Case Study
The British Museum – Fire Safety Plan
November 1, 2001 12:00 amThe British Museum occupies approximately one million square feet of Grade 1 Listed buildings in Bloomsbury, central London. The occupation is diverse and split between public display areas, departmental research and storage, administration and support services.
The British Museum occupies approximately one million square feet of Grade 1 Listed buildings in Bloomsbury, central London. The occupation is diverse and split between public display areas, departmental research and storage, administration and support services.
Brief
LWF’s brief was to devise a standard of fire safety (Fire Plan) for the museum that would meet fire certification standards, meet all of the museum’s moral obligations for life safety to staff and visitors, afford protection to the Collections and to the fabric of the building.
Discussion
The physical features of the public spaces of the museum allowed, following risk assessment, an innovative use of fire engineering techniques to prove life safety criteria without the need for intrusive physical fire compartmentation. The relatively low fire loads inherent within the gallery spaces combined with a philosophy of separation of risk areas lead to the adoption of zonal fire modelling on a progressive fill basis. The model took advantage of the large volume of the spaces to predict time to hazard.

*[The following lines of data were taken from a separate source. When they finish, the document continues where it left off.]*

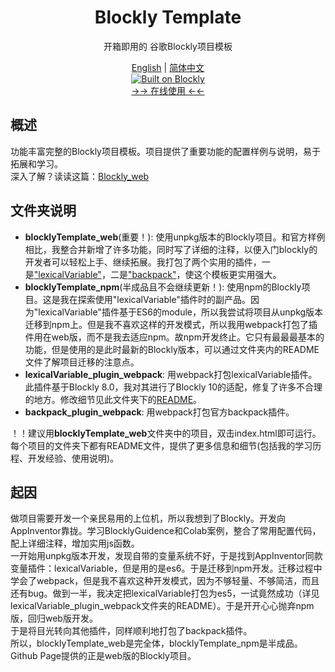 <div align="center">

# Blockly Template

开箱即用的 谷歌Blockly项目模板<br>

[English](./README.en.md) | [简体中文](./README.md)<br>
<a href="https://github.com/google/blockly"><img src="https://tinyurl.com/built-on-blockly" alt="Built on Blockly"></a><br>
<a href="https://madderscientist.github.io/BlocklyTemplate/blocklyTemplate_web/">→→ 在线使用 ←←</a>
</div>

## 概述
功能丰富完整的Blockly项目模板。项目提供了重要功能的配置样例与说明，易于拓展和学习。<br>
深入了解？读读这篇：[Blockly_web](./blocklyTemplate_web/README.md)

## 文件夹说明
- **blocklyTemplate_web**(重要！): 使用unpkg版本的Blockly项目。和官方样例相比，我整合并新增了许多功能，同时写了详细的注释，以便入门blockly的开发者可以轻松上手、继续拓展。我打包了两个实用的插件，一是["lexicalVariable"](https://github.com/mit-cml/blockly-plugins/tree/main/block-lexical-variables)，二是["backpack"](https://www.npmjs.com/package/@blockly/workspace-backpack)，使这个模板更实用强大。
- **blocklyTemplate_npm**(半成品且不会继续更新！): 使用npm的Blockly项目。这是我在探索使用"lexicalVariable"插件时的副产品。因为"lexicalVariable"插件基于ES6的module，所以我尝试将项目从unpkg版本迁移到npm上。但是我不喜欢这样的开发模式，所以我用webpack打包了插件用在web版，而不是我去适应npm。故npm开发终止。它只有最最最基本的功能，但是使用的是此时最新的Blockly版本，可以通过文件夹内的README文件了解项目迁移的注意点。
- **lexicalVariable_plugin_webpack**: 用webpack打包lexicalVariable插件。此插件基于Blockly 8.0，我对其进行了Blockly 10的适配，修复了许多不合理的地方。修改细节见此文件夹下的[README](./lexicalVariable_plugin_webpack/README.md)。
- **backpack_plugin_webpack**: 用webpack打包官方backpack插件。

！！建议用**blocklyTemplate_web**文件夹中的项目，双击index.html即可运行。每个项目的文件夹下都有README文件，提供了更多信息和细节(包括我的学习历程、开发经验、使用说明)。

## 起因
做项目需要开发一个亲民易用的上位机，所以我想到了Blockly。开发向AppInventor靠拢。学习BlocklyGuidence和Colab案例，整合了常用配置代码，配上详细注释，增加实用js函数。<br>
一开始用unpkg版本开发，发现自带的变量系统不好，于是找到AppInventor同款变量插件：lexicalVariable，但是用的是es6。于是迁移到npm开发。迁移过程中学会了webpack，但是我不喜欢这种开发模式，因为不够轻量、不够简洁，而且还有bug。做到一半，我决定把lexicalVariable打包为es5，一试竟然成功（详见lexicalVariable_plugin_webpack文件夹的README）。于是开开心心抛弃npm版，回归web版开发。<br>
于是将目光转向其他插件，同样顺利地打包了backpack插件。<br>
所以，blocklyTemplate_web是完全体，blocklyTemplate_npm是半成品。Github Page提供的正是web版的Blockly项目。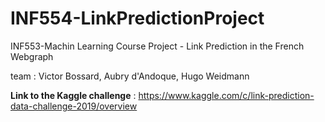 # INF554-LinkPredictionProject
INF553-Machin Learning Course Project - Link Prediction in the French Webgraph

team : Victor Bossard, Aubry d'Andoque, Hugo Weidmann

**Link to the Kaggle challenge** : https://www.kaggle.com/c/link-prediction-data-challenge-2019/overview
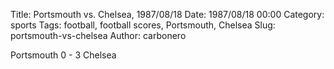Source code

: Title: Portsmouth vs. Chelsea, 1987/08/18
Date: 1987/08/18 00:00
Category: sports
Tags: football, football scores, Portsmouth, Chelsea
Slug: portsmouth-vs-chelsea
Author: carbonero


Portsmouth 0 - 3 Chelsea
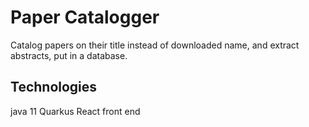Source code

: # Paper Catalogger
Catalog papers on their title instead of downloaded name, and extract abstracts, put in a database. 

## Technologies
java 11
Quarkus 
React front end 



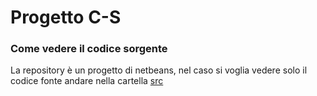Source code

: # Progetto C-S

### Come vedere il codice sorgente
La repository è un progetto di netbeans, nel caso si voglia vedere solo il codice fonte andare nella cartella [src](https://github.com/LeonardoCampoverde/C-S/tree/main/src)
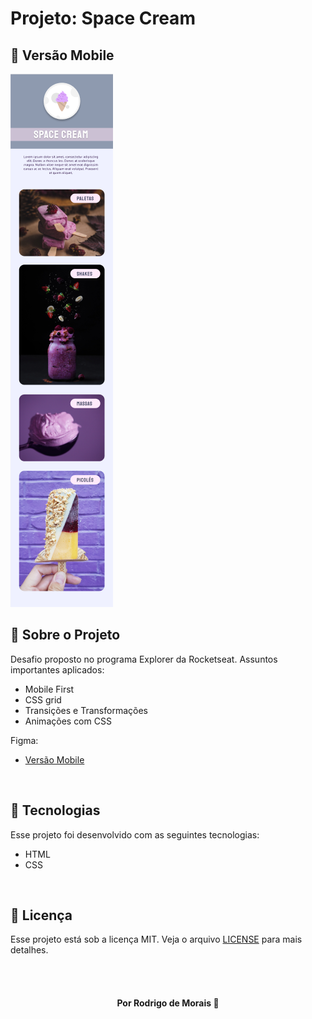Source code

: #  Projeto: Space Cream

## 📲 Versão Mobile

<img src="images/space-cream-mobile.png">

<br>

## 📌 Sobre o Projeto

Desafio proposto no programa Explorer da Rocketseat.
Assuntos importantes aplicados: 
  
  * Mobile First
  * CSS grid
  * Transições e Transformações
  * Animações com CSS

Figma: 
  * [Versão Mobile](https://www.figma.com/file/mtnc6YFkI3n6E8crLfc07S/Stage-03---Mobile-First-(Copy))

<br>

## 📌 Tecnologias 

Esse projeto foi desenvolvido com as seguintes tecnologias:

* HTML
* CSS

<br>

## 📝 Licença

Esse projeto está sob a licença MIT. Veja o arquivo [LICENSE](LICENSE) para mais detalhes.

<br>
<br>

<h4 align="center">
    Por Rodrigo de Morais 🚀
</h4>
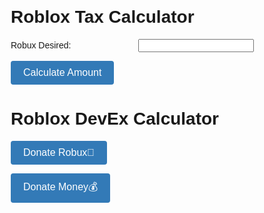 <html>
<head>
  <title>Roblox Tax Calculator</title>
  <style>
    body {
      font-family: Arial, sans-serif;
      margin: 20px;
    }

    h1 {
      text-align: center;
    }

    .input-group {
      margin-bottom: 10px;
    }

    label {
      display: inline-block;
      width: 200px;
    }

    input[type="number"] {
      width: 200px;
    }

    button {
      padding: 10px 20px;
      font-size: 16px;
      background-color: #337ab7;
      color: #fff;
      border: none;
      border-radius: 4px;
      cursor: pointer;
    }

    .result {
      margin-top: 20px;
      font-weight: bold;
    }
  </style>
</head>
<body>
  <h1>Roblox Tax Calculator</h1>

  <div class="input-group">
    <label for="robux-desired">Robux Desired:</label>
    <input type="number" id="robux-desired">
  </div>

  <button onclick="calculateAmount()">Calculate Amount</button>

  <div class="result" id="amount-needed"></div>

  <script>
    function calculateAmount() {
      var robuxDesired = document.getElementById("robux-desired").value;
      var taxRate = 0.3; // Assuming a 30% tax rate
      var amountNeeded = robuxDesired / (1 - taxRate);

      document.getElementById("amount-needed").textContent = "Amount Needed: " + amountNeeded.toFixed(2) + " Robux";
    }
  </script>
</body>
</html>
<html>
<head>
  <title>Roblox DevEx Calculator</title>
  <style>
    /* Add your CSS styles here */
    /* ... */

    .donate-button {
      display: block;
      margin: 10px auto;
      padding: 10px 20px;
      font-size: 18px;
      text-align: center;
      color: #fff;
      background-color: #337ab7;
      border: none;
      border-radius: 4px;
      text-decoration: none;
      cursor: pointer;
    }
  </style>
</head>
<body>
  <h1>Roblox DevEx Calculator</h1>


  <a class="donate-button" href="https://www.roblox.com/catalog/6735118737/Dark-Blue-Fendi-Hoodie" target="_blank">Donate Robux💎</a>


</body>
</html>
<html>
<head>
  <title>Donate Button</title>
  <style>
    .donate-button {
      display: inline-block;
      padding: 10px 20px;
      font-size: 16px;
      text-align: center;
      color: #fff;
      background-color: #337ab7;
      border: none;
      border-radius: 4px;
      text-decoration: none;
      cursor: pointer;
    }
  </style>
</head>
<body>
  <a class="donate-button" href="https://paypal.me/gametime910?country.x=US&locale.x=en_US" target="_blank">Donate Money💰</a>
</body>
</html>
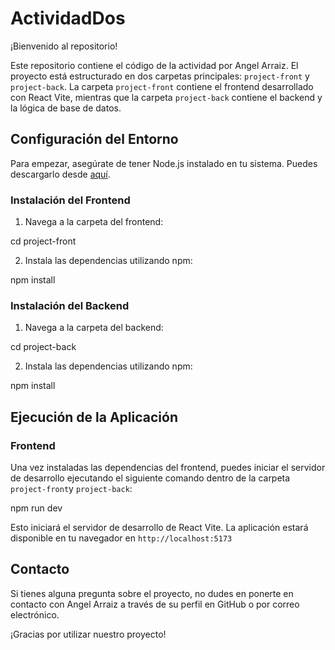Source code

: # ActividadDos

¡Bienvenido al repositorio!

Este repositorio contiene el código de la actividad por Angel Arraiz. El proyecto está estructurado en dos carpetas principales: `project-front` y `project-back`. La carpeta `project-front` contiene el frontend desarrollado con React Vite, mientras que la carpeta `project-back` contiene el backend y la lógica de base de datos.

## Configuración del Entorno

Para empezar, asegúrate de tener Node.js instalado en tu sistema. Puedes descargarlo desde [aquí](https://nodejs.org/).

### Instalación del Frontend

1. Navega a la carpeta del frontend:

cd project-front

2. Instala las dependencias utilizando npm:

npm install

### Instalación del Backend

1. Navega a la carpeta del backend:

cd project-back

2. Instala las dependencias utilizando npm:

npm install

## Ejecución de la Aplicación

### Frontend

Una vez instaladas las dependencias del frontend, puedes iniciar el servidor de desarrollo ejecutando el siguiente comando dentro de la carpeta `project-front`y `project-back`:

npm run dev

Esto iniciará el servidor de desarrollo de React Vite. La aplicación estará disponible en tu navegador en `http://localhost:5173`



## Contacto

Si tienes alguna pregunta sobre el proyecto, no dudes en ponerte en contacto con Angel Arraiz a través de su perfil en GitHub o por correo electrónico.

¡Gracias por utilizar nuestro proyecto!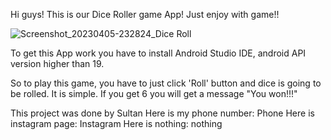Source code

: Hi guys! This is our Dice Roller game App! Just enjoy with game!!


![Screenshot_20230405-232824_Dice Roll](https://user-images.githubusercontent.com/99643171/230163383-1cd829c9-f3a3-49e4-a505-02e10455a5c4.jpg)





To get this App work you have to install Android Studio IDE, android API version higher than 19.







So to play this game, you have to just click 'Roll' button and dice is going to be rolled. It is simple.
If you get 6 you will get a message "You won!!!"









This project was done by Sultan
Here is my phone number: Phone
Here is instagram page: Instagram
Here is nothing: nothing
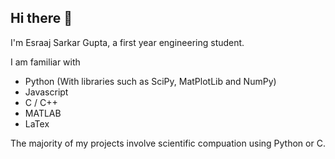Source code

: ## Hi there 👋

I'm Esraaj Sarkar Gupta, a first year engineering student.

I am familiar with 
- Python (With libraries such as SciPy, MatPlotLib and NumPy)
- Javascript
- C / C++
- MATLAB
- LaTex

The majority of my projects involve scientific compuation using Python or C.


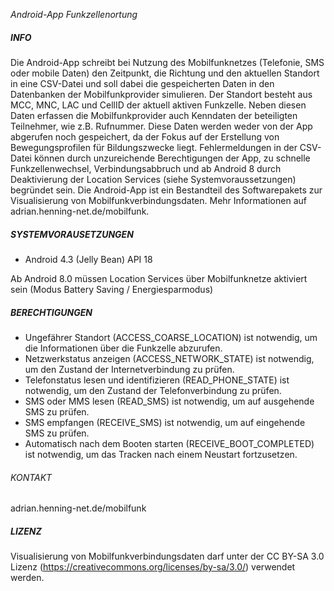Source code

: *Android-App Funkzellenortung*


##### INFO #####


Die Android-App schreibt bei Nutzung des Mobilfunknetzes (Telefonie, SMS oder mobile Daten) den Zeitpunkt, die Richtung und den aktuellen Standort in eine CSV-Datei und soll dabei die gespeicherten Daten in den Datenbanken der Mobilfunkprovider simulieren. Der Standort besteht aus MCC, MNC, LAC und CellID der aktuell aktiven Funkzelle. Neben diesen Daten erfassen die Mobilfunkprovider auch Kenndaten der beteiligten Teilnehmer, wie z.B. Rufnummer. Diese Daten werden weder von der App abgerufen noch gespeichert, da der Fokus auf der Erstellung von Bewegungsprofilen für Bildungszwecke liegt. Fehlermeldungen in der CSV-Datei können durch unzureichende Berechtigungen der App, zu schnelle Funkzellenwechsel, Verbindungsabbruch und ab Android 8 durch Deaktivierung der Location Services (siehe Systemvoraussetzungen) begründet sein.
Die Android-App ist ein Bestandteil des Softwarepakets zur Visualisierung von Mobilfunkverbindungsdaten. Mehr Informationen auf adrian.henning-net.de/mobilfunk.


##### SYSTEMVORAUSETZUNGEN #####


* Android 4.3 (Jelly Bean) API 18

Ab Android 8.0 müssen Location Services über Mobilfunknetze aktiviert sein (Modus Battery Saving / Energiesparmodus)


##### BERECHTIGUNGEN #####


* Ungefährer Standort (ACCESS_COARSE_LOCATION) ist notwendig, um die Informationen über die Funkzelle abzurufen.
* Netzwerkstatus anzeigen (ACCESS_NETWORK_STATE) ist notwendig, um den Zustand der Internetverbindung zu prüfen.
* Telefonstatus lesen und identifizieren (READ_PHONE_STATE) ist notwendig, um den Zustand der Telefonverbindung zu prüfen.
* SMS oder MMS lesen (READ_SMS) ist notwendig, um auf ausgehende SMS zu prüfen.
* SMS empfangen (RECEIVE_SMS) ist notwendig, um auf eingehende SMS zu prüfen.
* Automatisch nach dem Booten starten (RECEIVE_BOOT_COMPLETED) ist notwendig, um das Tracken nach einem Neustart fortzusetzen.


###### KONTAKT ######


adrian.henning-net.de/mobilfunk


##### LIZENZ #####


Visualisierung von Mobilfunkverbindungsdaten darf unter der CC BY-SA 3.0 Lizenz (https://creativecommons.org/licenses/by-sa/3.0/) verwendet werden.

A computer based evacuation model using the Exodus product was constructed and compared against the fire development model. Time to evacuate for a number of scenarios was compared with fire development options and safety factors discussed and agreed with the London Fire Brigade. In all the Fire Plan was accepted by the brigade and a plan of implementation agreed for action by the Museum.
Conclusion
The application of fire engineering techniques in these large existing buildings served several purposes. It ensured that appropriate fire precautions to meet statutory standards were developed with minimal intrusions to the fabric of the buildings; it enabled the museum to operate as it wished in terms of unimpeded circulation; it met the statutory requirements of the fire authority and it formed a fire safety plan within which all projects could fit and prove fire safety adequacy.